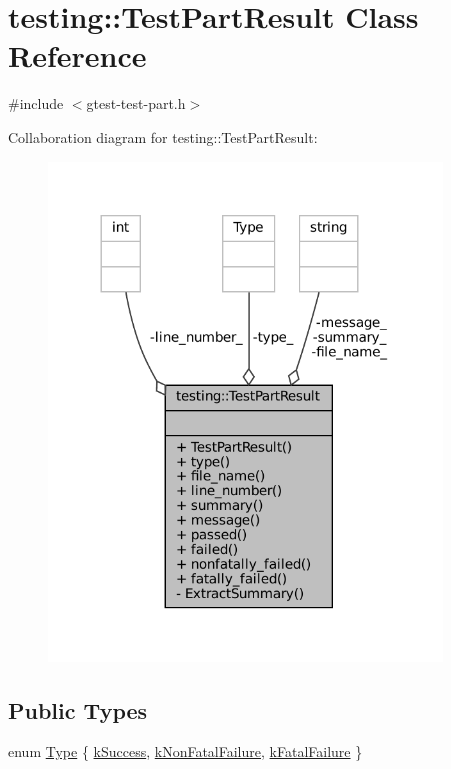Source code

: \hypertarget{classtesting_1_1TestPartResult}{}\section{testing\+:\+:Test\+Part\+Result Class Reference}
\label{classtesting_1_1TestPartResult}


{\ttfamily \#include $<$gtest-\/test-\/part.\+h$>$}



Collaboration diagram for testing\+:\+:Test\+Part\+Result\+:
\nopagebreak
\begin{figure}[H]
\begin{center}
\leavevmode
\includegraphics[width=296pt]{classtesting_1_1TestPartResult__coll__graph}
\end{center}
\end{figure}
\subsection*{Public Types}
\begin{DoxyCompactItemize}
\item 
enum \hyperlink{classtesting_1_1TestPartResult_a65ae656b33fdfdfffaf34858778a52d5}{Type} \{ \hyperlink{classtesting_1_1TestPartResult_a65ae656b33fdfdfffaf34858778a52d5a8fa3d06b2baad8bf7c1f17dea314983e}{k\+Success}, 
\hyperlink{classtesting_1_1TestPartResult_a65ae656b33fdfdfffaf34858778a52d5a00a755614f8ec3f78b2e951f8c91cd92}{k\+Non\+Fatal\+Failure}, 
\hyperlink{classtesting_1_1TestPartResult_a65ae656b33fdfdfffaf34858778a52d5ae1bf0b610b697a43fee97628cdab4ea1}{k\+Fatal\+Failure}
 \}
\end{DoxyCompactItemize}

* * *

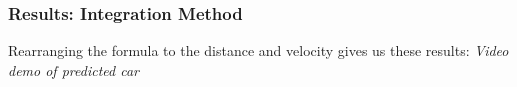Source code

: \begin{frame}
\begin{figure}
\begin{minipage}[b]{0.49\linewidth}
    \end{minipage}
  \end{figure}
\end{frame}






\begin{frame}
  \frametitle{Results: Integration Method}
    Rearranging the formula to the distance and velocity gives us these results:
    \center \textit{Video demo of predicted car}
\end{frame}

---

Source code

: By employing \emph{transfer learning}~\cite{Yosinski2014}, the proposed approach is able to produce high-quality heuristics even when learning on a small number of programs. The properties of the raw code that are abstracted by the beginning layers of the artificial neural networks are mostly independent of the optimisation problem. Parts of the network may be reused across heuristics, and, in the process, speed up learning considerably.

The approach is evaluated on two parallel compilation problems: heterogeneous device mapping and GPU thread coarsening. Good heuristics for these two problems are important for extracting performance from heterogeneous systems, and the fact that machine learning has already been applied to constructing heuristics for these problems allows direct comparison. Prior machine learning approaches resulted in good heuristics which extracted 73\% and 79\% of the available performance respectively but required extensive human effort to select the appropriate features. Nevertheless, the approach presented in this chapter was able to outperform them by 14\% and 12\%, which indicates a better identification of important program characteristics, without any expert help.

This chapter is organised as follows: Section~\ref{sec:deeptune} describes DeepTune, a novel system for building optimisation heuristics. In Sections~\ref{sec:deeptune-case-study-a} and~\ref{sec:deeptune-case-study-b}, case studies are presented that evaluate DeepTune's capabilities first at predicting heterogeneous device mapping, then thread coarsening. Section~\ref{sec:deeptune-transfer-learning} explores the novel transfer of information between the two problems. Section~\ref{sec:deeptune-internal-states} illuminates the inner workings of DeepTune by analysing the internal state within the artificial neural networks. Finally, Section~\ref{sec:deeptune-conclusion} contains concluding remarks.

## TASK TO COMPLETE
Copy out each line of the entries that holds "Fatal".

## WORKED SOLUTION
\hyperlink{classtesting_1_1TestPartResult_a65ae656b33fdfdfffaf34858778a52d5a00a755614f8ec3f78b2e951f8c91cd92}{k\+Non\+Fatal\+Failure}, 
\hyperlink{classtesting_1_1TestPartResult_a65ae656b33fdfdfffaf34858778a52d5ae1bf0b610b697a43fee97628cdab4ea1}{k\+Fatal\+Failure}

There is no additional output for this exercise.